Re: Downsides to madvise/fadvise(willneed) for application startup

[Date Prev][Date Next][Thread Prev][Thread Next][Date Index][Thread Index]

 



On Wed, Apr 07, 2010 at 10:54:58AM +0800, Taras Glek wrote:
> On 04/06/2010 07:24 PM, Wu Fengguang wrote:
> > Hi Taras,
> >
> > On Tue, Apr 06, 2010 at 05:51:35PM +0800, Johannes Weiner wrote:
> >    
> >> On Mon, Apr 05, 2010 at 03:43:02PM -0700, Taras Glek wrote:
> >>      
> >>> Hello,
> >>> I am working on improving Mozilla startup times. It turns out that page
> >>> faults(caused by lack of cooperation between user/kernelspace) are the
> >>> main cause of slow startup. I need some insights from someone who
> >>> understands linux vm behavior.
> >>>        
> > How about improve Fedora (and other distros) to preload Mozilla (and
> > other apps the user run at the previous boot) with fadvise() at boot
> > time? This sounds like the most reasonable option.
> >    
> That's a slightly different usecase. I'd rather have all large apps 
> startup as efficiently as possible without any hacks. Though until we 
> get there, we'll be using all of the hacks we can.
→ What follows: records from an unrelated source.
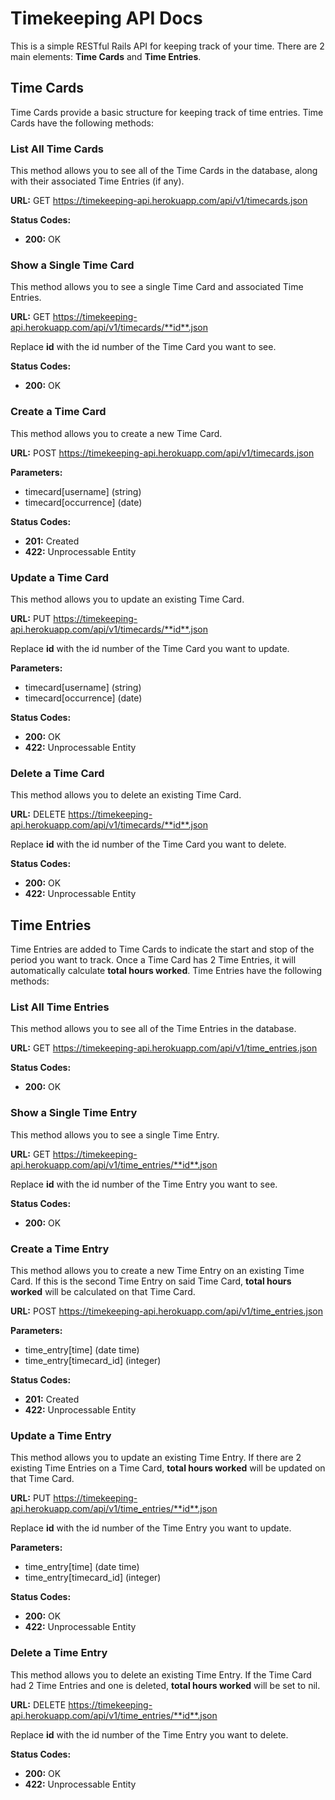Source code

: # Timekeeping API Docs

This is a simple RESTful Rails API for keeping track of your time. There are 2 main elements: **Time Cards** and **Time Entries**.

## Time Cards

Time Cards provide a basic structure for keeping track of time entries. Time Cards have the following methods:

### List All Time Cards

This method allows you to see all of the Time Cards in the database, along with their associated Time Entries (if any).

**URL:** <span class="verb">GET</span> <span class="highlight">https://timekeeping-api.herokuapp.com/api/v1/timecards.json</span>

**Status Codes:**

*   **200:** OK

### Show a Single Time Card

This method allows you to see a single Time Card and associated Time Entries.

**URL:** <span class="verb">GET</span> <span class="highlight">https://timekeeping-api.herokuapp.com/api/v1/timecards/**id**.json</span>

Replace **id** with the id number of the Time Card you want to see.

**Status Codes:**

*   **200:** OK

### Create a Time Card

This method allows you to create a new Time Card.

**URL:** <span class="verb">POST</span> <span class="highlight">https://timekeeping-api.herokuapp.com/api/v1/timecards.json</span>

**Parameters:**

*   timecard\[username\] (string)
*   timecard\[occurrence\] (date)

**Status Codes:**

*   **201:** Created
*   **422:** Unprocessable Entity

### Update a Time Card

This method allows you to update an existing Time Card.

**URL:** <span class="verb">PUT</span> <span class="highlight">https://timekeeping-api.herokuapp.com/api/v1/timecards/**id**.json</span>

Replace **id** with the id number of the Time Card you want to update.

**Parameters:**

*   timecard\[username\] (string)
*   timecard\[occurrence\] (date)

**Status Codes:**

*   **200:** OK
*   **422:** Unprocessable Entity

### Delete a Time Card

This method allows you to delete an existing Time Card.

**URL:** <span class="verb">DELETE</span> <span class="highlight">https://timekeeping-api.herokuapp.com/api/v1/timecards/**id**.json</span>

Replace **id** with the id number of the Time Card you want to delete.

**Status Codes:**

*   **200:** OK
*   **422:** Unprocessable Entity

## Time Entries

Time Entries are added to Time Cards to indicate the start and stop of the period you want to track. Once a Time Card has 2 Time Entries, it will automatically calculate **total hours worked**. Time Entries have the following methods:

### List All Time Entries

This method allows you to see all of the Time Entries in the database.

**URL:** <span class="verb">GET</span> <span class="highlight">https://timekeeping-api.herokuapp.com/api/v1/time_entries.json</span>

**Status Codes:**

*   **200:** OK

### Show a Single Time Entry

This method allows you to see a single Time Entry.

**URL:** <span class="verb">GET</span> <span class="highlight">https://timekeeping-api.herokuapp.com/api/v1/time_entries/**id**.json</span>

Replace **id** with the id number of the Time Entry you want to see.

**Status Codes:**

*   **200:** OK

### Create a Time Entry

This method allows you to create a new Time Entry on an existing Time Card. If this is the second Time Entry on said Time Card, **total hours worked** will be calculated on that Time Card.

**URL:** <span class="verb">POST</span> <span class="highlight">https://timekeeping-api.herokuapp.com/api/v1/time_entries.json</span>

**Parameters:**

*   time_entry\[time\] (date time)
*   time_entry\[timecard_id\] (integer)

**Status Codes:**

*   **201:** Created
*   **422:** Unprocessable Entity

### Update a Time Entry

This method allows you to update an existing Time Entry. If there are 2 existing Time Entries on a Time Card, **total hours worked** will be updated on that Time Card.

**URL:** <span class="verb">PUT</span> <span class="highlight">https://timekeeping-api.herokuapp.com/api/v1/time_entries/**id**.json</span>

Replace **id** with the id number of the Time Entry you want to update.

**Parameters:**

*   time_entry\[time\] (date time)
*   time_entry\[timecard_id\] (integer)

**Status Codes:**

*   **200:** OK
*   **422:** Unprocessable Entity

### Delete a Time Entry

This method allows you to delete an existing Time Entry. If the Time Card had 2 Time Entries and one is deleted, **total hours worked** will be set to nil.

**URL:** <span class="verb">DELETE</span> <span class="highlight">https://timekeeping-api.herokuapp.com/api/v1/time_entries/**id**.json</span>

Replace **id** with the id number of the Time Entry you want to delete.

**Status Codes:**

*   **200:** OK
*   **422:** Unprocessable Entity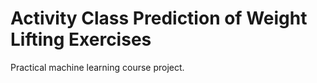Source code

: Activity Class Prediction of Weight Lifting Exercises
===========

Practical machine learning course project.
Boot time user space readahead can do better than kernel heuristic
readahead in several ways:

- it can collect better knowledge on which files/pages will be used
  which lead to high readahead hit ratio and less cache consumption

- it can submit readahead requests for many files in parallel,
  which enables queuing (elevator, NCQ etc.) optimizations

So I won't call it dirty hack :)

> > As for the kernel readahead, I have a patchset to increase default
> > mmap read-around size from 128kb to 512kb (except for small memory
> > systems).  This should help your case as well.
> >    
> Yes. Is the current readahead really doing read-around(ie does it read 
> pages before the one being faulted)? From what I've seen, having the 

Sure. It will do read-around from current fault offset - 64kb to +64kb.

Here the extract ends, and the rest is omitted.